Stored data

== Segment start ==

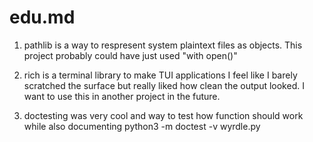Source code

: # edu.md

1. pathlib is a way to respresent system plaintext files as objects. 
    This project probably could have just used "with open()"

2. rich is a terminal library to make TUI applications
    I feel like I barely scratched the surface but really liked how clean the output looked. 
    I want to use this in another project in the future.

3. doctesting was very cool and way to test how function should work while also documenting
    python3 -m doctest -v wyrdle.py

== Segment end ==

**Try it:**
Counting the line that contains "3. doctesting was" as the first, copy exactly every line through the end of the records, and nothing else.

**Result for this task:**
3. doctesting was very cool and way to test how function should work while also documenting
    python3 -m doctest -v wyrdle.py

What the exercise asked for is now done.